One place they didn’t go was back to church. According to a study by the Center for Applied Research in the Apostolate, only 22 percent of young adult Catholics actually attend Mass weekly — a stark contrast to the filled pews of ages past.
Undoubtedly there is a small but significant minority of vocal and well-organized young adults whose dedication to the late pope was extraordinary. However, a much larger number admired the man but missed the message to such an extent that they didn’t even show up for Mass regularly. Some say the minority of “new faithful Catholics” is growing. In my experience, many of these young adults will find it difficult to negotiate a world they increasingly realize is no longer black and white but filled with countless shades of gray.
The worldview of the “millennials,” the generation born after 1981, has been shaped by the horrors of Sept. 11 and, to a lesser extent, the Columbine High School disaster. Not surprisingly, this group longs for contemplation and order in a world full of noise and chaos. In a technological age, “information overload” shortens their attention span. With a myriad of choices they sometimes lean toward an “unthinking piety” where catechism sound bites substitute for the deep discernment and questioning necessary to develop the type of faith that can survive in an increasingly complex world.

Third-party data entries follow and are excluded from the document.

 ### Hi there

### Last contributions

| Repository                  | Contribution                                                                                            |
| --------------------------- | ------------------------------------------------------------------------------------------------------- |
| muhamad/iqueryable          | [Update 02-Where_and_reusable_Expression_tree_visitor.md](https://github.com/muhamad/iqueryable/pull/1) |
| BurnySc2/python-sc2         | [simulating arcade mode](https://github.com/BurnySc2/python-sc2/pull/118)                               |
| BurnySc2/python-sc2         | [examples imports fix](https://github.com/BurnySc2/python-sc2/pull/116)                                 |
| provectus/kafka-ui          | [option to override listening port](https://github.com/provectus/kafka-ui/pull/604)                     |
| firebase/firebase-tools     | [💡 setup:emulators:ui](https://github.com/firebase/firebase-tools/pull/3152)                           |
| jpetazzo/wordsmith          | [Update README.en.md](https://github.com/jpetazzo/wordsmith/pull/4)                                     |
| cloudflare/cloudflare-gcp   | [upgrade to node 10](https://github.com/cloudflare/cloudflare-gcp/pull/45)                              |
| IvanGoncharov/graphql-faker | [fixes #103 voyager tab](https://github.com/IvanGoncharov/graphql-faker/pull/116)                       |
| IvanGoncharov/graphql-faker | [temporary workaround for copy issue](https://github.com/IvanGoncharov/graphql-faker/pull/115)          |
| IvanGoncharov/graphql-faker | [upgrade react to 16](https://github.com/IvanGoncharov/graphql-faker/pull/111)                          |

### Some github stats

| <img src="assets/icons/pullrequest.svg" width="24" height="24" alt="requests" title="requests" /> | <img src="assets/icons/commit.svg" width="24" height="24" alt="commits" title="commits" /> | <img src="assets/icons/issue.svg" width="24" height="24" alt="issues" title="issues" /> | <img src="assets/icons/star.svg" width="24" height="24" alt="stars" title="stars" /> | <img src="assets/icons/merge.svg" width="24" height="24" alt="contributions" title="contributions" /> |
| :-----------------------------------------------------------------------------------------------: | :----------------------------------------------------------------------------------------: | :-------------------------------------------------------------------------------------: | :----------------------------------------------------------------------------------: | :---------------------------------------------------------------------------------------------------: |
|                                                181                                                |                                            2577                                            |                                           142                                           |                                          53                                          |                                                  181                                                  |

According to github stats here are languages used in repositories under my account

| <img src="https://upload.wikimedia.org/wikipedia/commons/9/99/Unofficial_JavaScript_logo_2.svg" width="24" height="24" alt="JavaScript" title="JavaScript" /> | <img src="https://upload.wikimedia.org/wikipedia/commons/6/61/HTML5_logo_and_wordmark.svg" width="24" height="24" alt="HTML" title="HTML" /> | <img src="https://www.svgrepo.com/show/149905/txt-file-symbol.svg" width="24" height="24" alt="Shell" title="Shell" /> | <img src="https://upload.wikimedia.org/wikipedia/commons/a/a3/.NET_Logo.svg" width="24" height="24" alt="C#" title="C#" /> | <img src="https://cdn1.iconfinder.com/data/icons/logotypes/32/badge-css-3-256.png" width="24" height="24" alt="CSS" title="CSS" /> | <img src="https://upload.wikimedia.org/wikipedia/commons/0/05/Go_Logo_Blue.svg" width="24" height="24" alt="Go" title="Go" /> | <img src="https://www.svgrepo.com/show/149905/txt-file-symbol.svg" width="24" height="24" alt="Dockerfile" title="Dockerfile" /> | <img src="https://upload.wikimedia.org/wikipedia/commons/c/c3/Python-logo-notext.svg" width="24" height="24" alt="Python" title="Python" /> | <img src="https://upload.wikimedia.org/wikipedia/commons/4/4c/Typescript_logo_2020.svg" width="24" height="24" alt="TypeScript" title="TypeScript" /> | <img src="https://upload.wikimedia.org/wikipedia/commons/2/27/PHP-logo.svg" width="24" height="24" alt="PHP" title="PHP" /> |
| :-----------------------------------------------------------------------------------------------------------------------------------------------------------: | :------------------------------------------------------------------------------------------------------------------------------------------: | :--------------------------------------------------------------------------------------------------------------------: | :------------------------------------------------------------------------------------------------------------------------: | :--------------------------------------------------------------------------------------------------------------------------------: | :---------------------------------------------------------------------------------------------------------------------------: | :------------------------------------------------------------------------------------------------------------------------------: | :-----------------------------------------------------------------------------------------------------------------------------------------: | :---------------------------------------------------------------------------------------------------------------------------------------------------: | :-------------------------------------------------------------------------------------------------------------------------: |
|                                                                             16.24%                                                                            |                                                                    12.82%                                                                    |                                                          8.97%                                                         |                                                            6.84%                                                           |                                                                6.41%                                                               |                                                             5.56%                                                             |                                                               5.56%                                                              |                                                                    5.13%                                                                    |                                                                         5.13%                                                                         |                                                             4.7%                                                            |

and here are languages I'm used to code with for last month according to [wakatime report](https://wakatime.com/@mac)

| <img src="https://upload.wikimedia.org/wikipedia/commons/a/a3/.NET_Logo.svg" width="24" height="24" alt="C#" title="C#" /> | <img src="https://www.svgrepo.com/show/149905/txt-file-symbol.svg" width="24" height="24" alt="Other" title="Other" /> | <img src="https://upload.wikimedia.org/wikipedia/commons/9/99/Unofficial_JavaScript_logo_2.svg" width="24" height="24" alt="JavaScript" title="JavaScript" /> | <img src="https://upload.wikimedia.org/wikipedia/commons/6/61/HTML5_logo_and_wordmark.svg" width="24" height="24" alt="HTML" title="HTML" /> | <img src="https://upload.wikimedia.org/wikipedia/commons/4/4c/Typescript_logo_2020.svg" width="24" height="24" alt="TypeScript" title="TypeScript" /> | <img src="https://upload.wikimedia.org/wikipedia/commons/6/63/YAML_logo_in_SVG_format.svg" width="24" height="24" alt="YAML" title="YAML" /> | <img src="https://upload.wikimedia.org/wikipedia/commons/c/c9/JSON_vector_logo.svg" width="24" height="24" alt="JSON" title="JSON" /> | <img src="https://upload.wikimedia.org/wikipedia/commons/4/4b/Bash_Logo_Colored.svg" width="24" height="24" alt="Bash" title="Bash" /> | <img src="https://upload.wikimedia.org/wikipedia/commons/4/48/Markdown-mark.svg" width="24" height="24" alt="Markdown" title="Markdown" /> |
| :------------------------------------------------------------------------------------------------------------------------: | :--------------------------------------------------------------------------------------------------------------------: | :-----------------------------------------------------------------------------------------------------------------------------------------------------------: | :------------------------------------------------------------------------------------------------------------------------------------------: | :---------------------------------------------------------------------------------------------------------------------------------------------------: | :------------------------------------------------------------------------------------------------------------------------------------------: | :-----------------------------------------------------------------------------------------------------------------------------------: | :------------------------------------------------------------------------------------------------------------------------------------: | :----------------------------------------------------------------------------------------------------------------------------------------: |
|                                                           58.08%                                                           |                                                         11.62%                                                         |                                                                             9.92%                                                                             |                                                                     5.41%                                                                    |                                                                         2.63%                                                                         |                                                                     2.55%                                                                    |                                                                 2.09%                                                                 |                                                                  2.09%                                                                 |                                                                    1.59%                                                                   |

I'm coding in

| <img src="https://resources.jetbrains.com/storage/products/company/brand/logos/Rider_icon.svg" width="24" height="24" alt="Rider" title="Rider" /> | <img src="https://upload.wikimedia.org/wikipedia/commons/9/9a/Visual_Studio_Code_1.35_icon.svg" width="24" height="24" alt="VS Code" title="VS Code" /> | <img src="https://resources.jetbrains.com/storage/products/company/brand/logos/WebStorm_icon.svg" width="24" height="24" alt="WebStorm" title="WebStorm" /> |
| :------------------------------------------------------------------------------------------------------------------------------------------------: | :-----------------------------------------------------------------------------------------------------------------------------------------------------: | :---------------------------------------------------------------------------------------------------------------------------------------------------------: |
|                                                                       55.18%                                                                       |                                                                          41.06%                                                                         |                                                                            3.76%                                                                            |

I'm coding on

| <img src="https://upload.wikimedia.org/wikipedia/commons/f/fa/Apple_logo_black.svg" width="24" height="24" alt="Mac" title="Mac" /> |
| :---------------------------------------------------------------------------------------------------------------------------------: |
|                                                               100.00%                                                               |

As a minister to people in their post-college years, these young adults often show up at my door when their rigid belief system falls apart. Sadly, at the moment when they need mentors more than ever, they are too often met with moralists. The result is not a break with the church but a certain distancing from it.
Who will be this generation’s spiritual mentors? While John Paul II and Benedict XVI are admirable men who set the bar of morality appropriately high and may indeed have created a stirring in the hearts and minds of many young adults, they have not aided in creating a spiritual mentoring environment for young adults in conflict. And living with conflict is the condition of the vast majority of people in their 20s and 30s, including those already committed to the Catholic faith.